Ukrainian Greek Catholics were presented with a stark choice: Merge into the Moscow Patriarchate or face persecution. Almost all of the UGCC’s members chose persecution and many left Ukraine.
The UGCC remained faithful to its identity between 1946 and 1981, the year that Pope John Paul II promoted the first Ukrainian Greek Catholic bishops’ meeting in Rome since the diaspora began.
As it spread around the world, the UGCC kept the Ukrainian language and traditions, preserving the memory of its history.
And so, when the Soviet Union dissolved in 1989, it was ready to reestablish itself in its homeland. It has since become a key reference point for Ukrainians around the world.
Communities from Australia to Argentina
Along with the 22 other Eastern Catholic Churches, the UGCC is sui iuris, or autonomous, but in full communion with the pope. It is led by a major archbishop and has a synodal structure.

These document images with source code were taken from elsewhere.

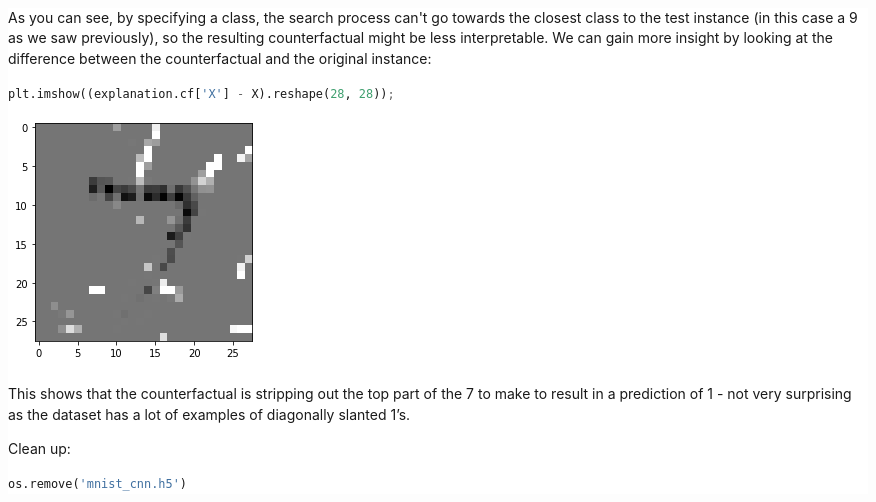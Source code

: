 As you can see, by specifying a class, the search process can't go towards the closest class to the test instance (in this case a 9 as we saw previously), so the resulting counterfactual might be less interpretable. We can gain more insight by looking at the difference between the counterfactual and the original instance:

```python
plt.imshow((explanation.cf['X'] - X).reshape(28, 28));
```

![png](../../.gitbook/assets/cf_mnist_31_0.png)

This shows that the counterfactual is stripping out the top part of the 7 to make to result in a prediction of 1 - not very surprising as the dataset has a lot of examples of diagonally slanted 1’s.

Clean up:

```python
os.remove('mnist_cnn.h5')
```
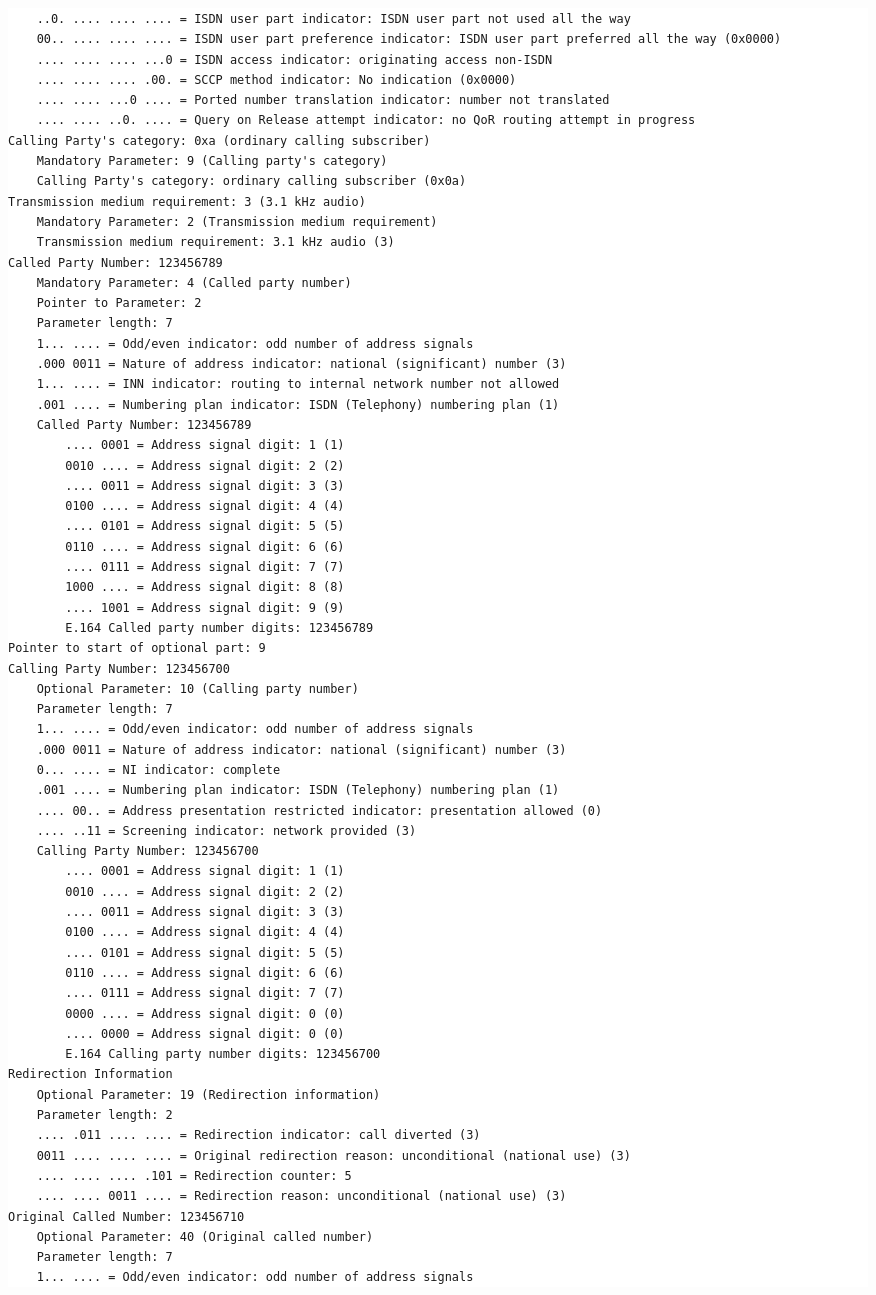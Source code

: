         ..0. .... .... .... = ISDN user part indicator: ISDN user part not used all the way
        00.. .... .... .... = ISDN user part preference indicator: ISDN user part preferred all the way (0x0000)
        .... .... .... ...0 = ISDN access indicator: originating access non-ISDN
        .... .... .... .00. = SCCP method indicator: No indication (0x0000)
        .... .... ...0 .... = Ported number translation indicator: number not translated
        .... .... ..0. .... = Query on Release attempt indicator: no QoR routing attempt in progress
    Calling Party's category: 0xa (ordinary calling subscriber)
        Mandatory Parameter: 9 (Calling party's category)
        Calling Party's category: ordinary calling subscriber (0x0a)
    Transmission medium requirement: 3 (3.1 kHz audio)
        Mandatory Parameter: 2 (Transmission medium requirement)
        Transmission medium requirement: 3.1 kHz audio (3)
    Called Party Number: 123456789
        Mandatory Parameter: 4 (Called party number)
        Pointer to Parameter: 2
        Parameter length: 7
        1... .... = Odd/even indicator: odd number of address signals
        .000 0011 = Nature of address indicator: national (significant) number (3)
        1... .... = INN indicator: routing to internal network number not allowed
        .001 .... = Numbering plan indicator: ISDN (Telephony) numbering plan (1)
        Called Party Number: 123456789
            .... 0001 = Address signal digit: 1 (1)
            0010 .... = Address signal digit: 2 (2)
            .... 0011 = Address signal digit: 3 (3)
            0100 .... = Address signal digit: 4 (4)
            .... 0101 = Address signal digit: 5 (5)
            0110 .... = Address signal digit: 6 (6)
            .... 0111 = Address signal digit: 7 (7)
            1000 .... = Address signal digit: 8 (8)
            .... 1001 = Address signal digit: 9 (9)
            E.164 Called party number digits: 123456789
    Pointer to start of optional part: 9
    Calling Party Number: 123456700
        Optional Parameter: 10 (Calling party number)
        Parameter length: 7
        1... .... = Odd/even indicator: odd number of address signals
        .000 0011 = Nature of address indicator: national (significant) number (3)
        0... .... = NI indicator: complete
        .001 .... = Numbering plan indicator: ISDN (Telephony) numbering plan (1)
        .... 00.. = Address presentation restricted indicator: presentation allowed (0)
        .... ..11 = Screening indicator: network provided (3)
        Calling Party Number: 123456700
            .... 0001 = Address signal digit: 1 (1)
            0010 .... = Address signal digit: 2 (2)
            .... 0011 = Address signal digit: 3 (3)
            0100 .... = Address signal digit: 4 (4)
            .... 0101 = Address signal digit: 5 (5)
            0110 .... = Address signal digit: 6 (6)
            .... 0111 = Address signal digit: 7 (7)
            0000 .... = Address signal digit: 0 (0)
            .... 0000 = Address signal digit: 0 (0)
            E.164 Calling party number digits: 123456700
    Redirection Information
        Optional Parameter: 19 (Redirection information)
        Parameter length: 2
        .... .011 .... .... = Redirection indicator: call diverted (3)
        0011 .... .... .... = Original redirection reason: unconditional (national use) (3)
        .... .... .... .101 = Redirection counter: 5
        .... .... 0011 .... = Redirection reason: unconditional (national use) (3)
    Original Called Number: 123456710
        Optional Parameter: 40 (Original called number)
        Parameter length: 7
        1... .... = Odd/even indicator: odd number of address signals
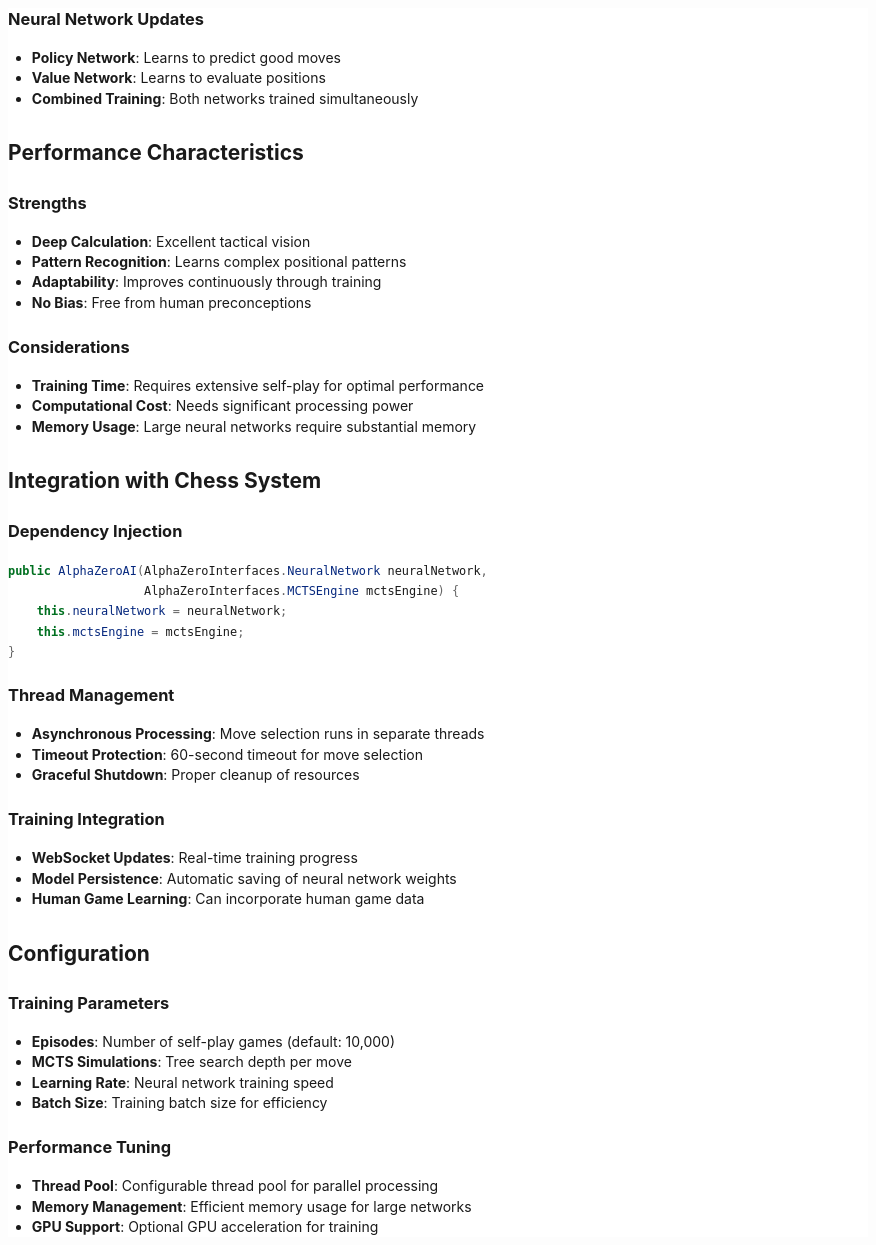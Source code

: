### Neural Network Updates
- **Policy Network**: Learns to predict good moves
- **Value Network**: Learns to evaluate positions
- **Combined Training**: Both networks trained simultaneously

## Performance Characteristics

### Strengths
- **Deep Calculation**: Excellent tactical vision
- **Pattern Recognition**: Learns complex positional patterns
- **Adaptability**: Improves continuously through training
- **No Bias**: Free from human preconceptions

### Considerations
- **Training Time**: Requires extensive self-play for optimal performance
- **Computational Cost**: Needs significant processing power
- **Memory Usage**: Large neural networks require substantial memory

## Integration with Chess System

### Dependency Injection
```java
public AlphaZeroAI(AlphaZeroInterfaces.NeuralNetwork neuralNetwork, 
                   AlphaZeroInterfaces.MCTSEngine mctsEngine) {
    this.neuralNetwork = neuralNetwork;
    this.mctsEngine = mctsEngine;
}
```

### Thread Management
- **Asynchronous Processing**: Move selection runs in separate threads
- **Timeout Protection**: 60-second timeout for move selection
- **Graceful Shutdown**: Proper cleanup of resources

### Training Integration
- **WebSocket Updates**: Real-time training progress
- **Model Persistence**: Automatic saving of neural network weights
- **Human Game Learning**: Can incorporate human game data

## Configuration

### Training Parameters
- **Episodes**: Number of self-play games (default: 10,000)
- **MCTS Simulations**: Tree search depth per move
- **Learning Rate**: Neural network training speed
- **Batch Size**: Training batch size for efficiency

### Performance Tuning
- **Thread Pool**: Configurable thread pool for parallel processing
- **Memory Management**: Efficient memory usage for large networks
- **GPU Support**: Optional GPU acceleration for training
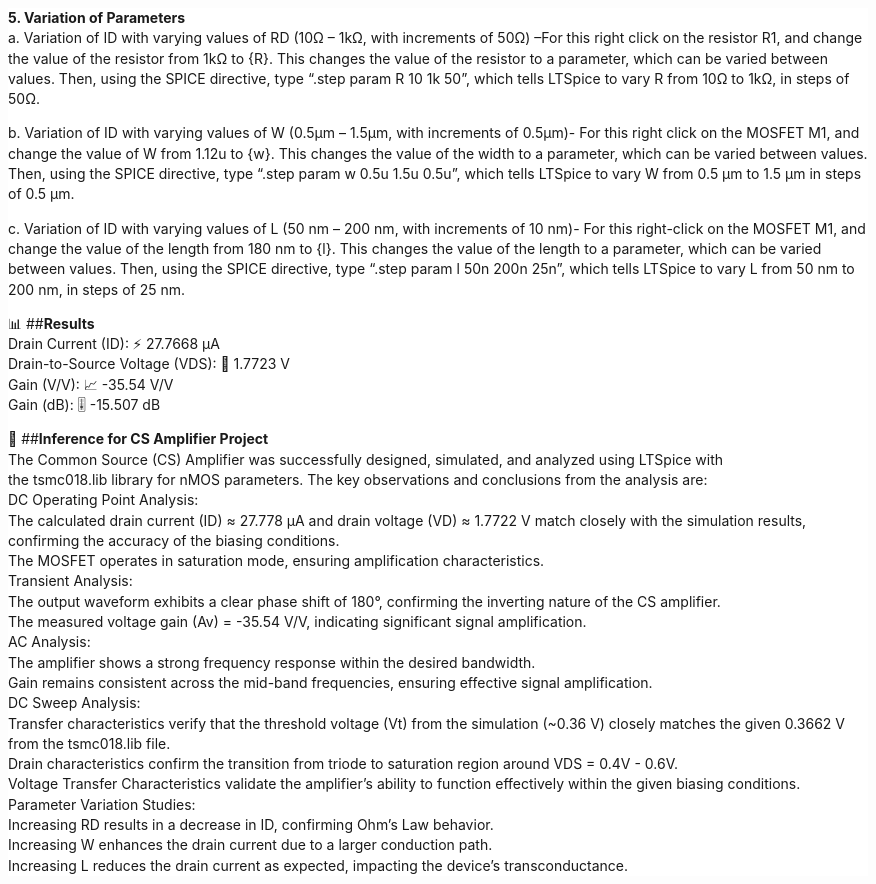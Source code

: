 
**5. Variation of Parameters**  
   a. Variation of ID with varying values of RD (10Ω – 1kΩ, with increments of 50Ω) –For this right click on the resistor R1, and change the value of the resistor from 1kΩ to 
   {R}. This changes the value of the resistor to a parameter, which can be varied between values. Then, using the SPICE directive, type “.step param R 10 1k 50”, which tells 
   LTSpice to vary R from 10Ω to 1kΩ, in steps of 50Ω.

    
   b. Variation of ID with varying values of W (0.5µm – 1.5µm, with increments of 0.5µm)-
      For this right click on the MOSFET M1, and change the value of W from 1.12u to {w}. This changes the value of the width to a parameter, which can be varied between 
      values. Then, using the SPICE directive, type “.step param w 0.5u 1.5u 0.5u”, which tells LTSpice to vary W from 0.5 µm to 1.5 µm in steps of 0.5 µm.


   c. Variation of ID with varying values of L (50 nm – 200 nm, with increments of 10 nm)-
      For this right-click on the MOSFET M1, and change the value of the length from 180 nm to {l}. This changes the value of the length to a parameter, which can be varied 
      between values. Then, using the SPICE directive, type “.step param l 50n 200n 25n”, which tells LTSpice to vary L from 50 nm to 200 nm, in steps of 25 nm.


📊 ##**Results**  
   Drain Current (ID): ⚡ 27.7668 µA  
   Drain-to-Source Voltage (VDS): 🔋 1.7723 V  
   Gain (V/V): 📈 -35.54 V/V  
   Gain (dB): 🎚️ -15.507 dB  


🧐 ##**Inference for CS Amplifier Project**  
   The Common Source (CS) Amplifier was successfully designed, simulated, and analyzed using LTSpice with   
   the tsmc018.lib library for nMOS parameters. The key observations and conclusions from the analysis are:  
   DC Operating Point Analysis:  
        The calculated drain current (ID) ≈ 27.778 µA and drain voltage (VD) ≈ 1.7722 V match closely with the simulation results, confirming the accuracy of the biasing 
        conditions.  
        The MOSFET operates in saturation mode, ensuring amplification characteristics.  
   Transient Analysis:  
        The output waveform exhibits a clear phase shift of 180°, confirming the inverting nature of the CS amplifier.  
        The measured voltage gain (Av) = -35.54 V/V, indicating significant signal amplification.  
   AC Analysis:  
        The amplifier shows a strong frequency response within the desired bandwidth.  
        Gain remains consistent across the mid-band frequencies, ensuring effective signal amplification.  
   DC Sweep Analysis:  
        Transfer characteristics verify that the threshold voltage (Vt) from the simulation (~0.36 V) closely matches the given 0.3662 V from the tsmc018.lib file.  
        Drain characteristics confirm the transition from triode to saturation region around VDS = 0.4V - 0.6V.  
        Voltage Transfer Characteristics validate the amplifier’s ability to function effectively within the given biasing conditions.  
   Parameter Variation Studies:  
        Increasing RD results in a decrease in ID, confirming Ohm’s Law behavior.  
        Increasing W enhances the drain current due to a larger conduction path.  
        Increasing L reduces the drain current as expected, impacting the device’s transconductance.  
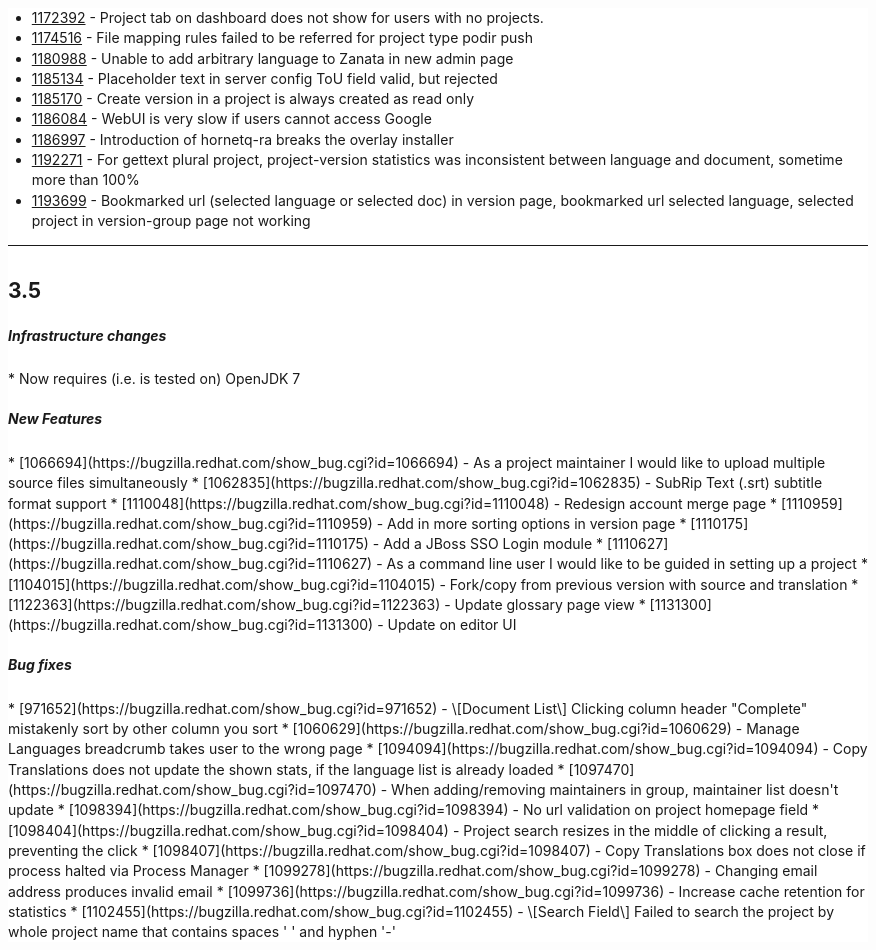 * [1172392](https://bugzilla.redhat.com/show_bug.cgi?id=1172392) - Project tab on dashboard does not show for users with no projects.
* [1174516](https://bugzilla.redhat.com/show_bug.cgi?id=1174516) - File mapping rules failed to be referred for project type podir push
* [1180988](https://bugzilla.redhat.com/show_bug.cgi?id=1180988) - Unable to add arbitrary language to Zanata in new admin page
* [1185134](https://bugzilla.redhat.com/show_bug.cgi?id=1185134) - Placeholder text in server config ToU field valid, but rejected
* [1185170](https://bugzilla.redhat.com/show_bug.cgi?id=1185170) - Create version in a project is always created as read only
* [1186084](https://bugzilla.redhat.com/show_bug.cgi?id=1186084) - WebUI is very slow if users cannot access Google
* [1186997](https://bugzilla.redhat.com/show_bug.cgi?id=1186997) - Introduction of hornetq-ra breaks the overlay installer
* [1192271](https://bugzilla.redhat.com/show_bug.cgi?id=1192271) - For gettext plural project, project-version statistics was inconsistent between language and document, sometime more than 100%
* [1193699](https://bugzilla.redhat.com/show_bug.cgi?id=1193699) - Bookmarked url (selected language or selected doc) in version page, bookmarked url selected language, selected project in version-group page not working

-----------------------

## 3.5

<h5>Infrastructure changes</h5>
* Now requires (i.e. is tested on) OpenJDK 7

<h5>New Features</h5>
* [1066694](https://bugzilla.redhat.com/show_bug.cgi?id=1066694) - As a project maintainer I would like to upload multiple source files simultaneously
* [1062835](https://bugzilla.redhat.com/show_bug.cgi?id=1062835) - SubRip Text (.srt) subtitle format support
* [1110048](https://bugzilla.redhat.com/show_bug.cgi?id=1110048) - Redesign account merge page
* [1110959](https://bugzilla.redhat.com/show_bug.cgi?id=1110959) - Add in more sorting options in version page
* [1110175](https://bugzilla.redhat.com/show_bug.cgi?id=1110175) - Add a JBoss SSO Login module
* [1110627](https://bugzilla.redhat.com/show_bug.cgi?id=1110627) - As a command line user I would like to be guided in setting up a project
* [1104015](https://bugzilla.redhat.com/show_bug.cgi?id=1104015) - Fork/copy from previous version with source and translation
* [1122363](https://bugzilla.redhat.com/show_bug.cgi?id=1122363) - Update glossary page view
* [1131300](https://bugzilla.redhat.com/show_bug.cgi?id=1131300) - Update on editor UI

<h5>Bug fixes</h5>
* [971652](https://bugzilla.redhat.com/show_bug.cgi?id=971652) - \[Document List\] Clicking column header "Complete" mistakenly sort by other column you sort
* [1060629](https://bugzilla.redhat.com/show_bug.cgi?id=1060629) - Manage Languages breadcrumb takes user to the wrong page
* [1094094](https://bugzilla.redhat.com/show_bug.cgi?id=1094094) - Copy Translations does not update the shown stats, if the language list is already loaded
* [1097470](https://bugzilla.redhat.com/show_bug.cgi?id=1097470) - When adding/removing maintainers in group, maintainer list doesn't update
* [1098394](https://bugzilla.redhat.com/show_bug.cgi?id=1098394) - No url validation on project homepage field
* [1098404](https://bugzilla.redhat.com/show_bug.cgi?id=1098404) - Project search resizes in the middle of clicking a result, preventing the click
* [1098407](https://bugzilla.redhat.com/show_bug.cgi?id=1098407) - Copy Translations box does not close if process halted via Process Manager
* [1099278](https://bugzilla.redhat.com/show_bug.cgi?id=1099278) - Changing email address produces invalid email
* [1099736](https://bugzilla.redhat.com/show_bug.cgi?id=1099736) - Increase cache retention for statistics
* [1102455](https://bugzilla.redhat.com/show_bug.cgi?id=1102455) - \[Search Field\] Failed to search the project by whole project name that contains spaces ' ' and hyphen '-'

The UGCC’s historical roots are entwined with Eastern Orthodoxy. It considers the Ecumenical Patriarchate of Constantinople as the Mother Church and it formally joined with Rome at the Union of Brest in 1595. Today, it has tens of eparchies spread over four continents.
In addition to its Ukrainian territory, it now has archieparchies in Canada, the United States, and Brazil, as well as an eparchy in Argentina and another in Australia, which are suffragans of the archdioceses of the Latin Rite of the city in which they are established.
The Church takes the pastoral care of its members around the world seriously: in 2020, a bishop was appointed to work full time with the UGCC’s migration ministry office.
A visionary leader
All this is the legacy of Metropolitan Andrey Sheptytsky. He led the UGCC from 1901 to 1944, through two wars, the communist revolution, and the Soviet repression.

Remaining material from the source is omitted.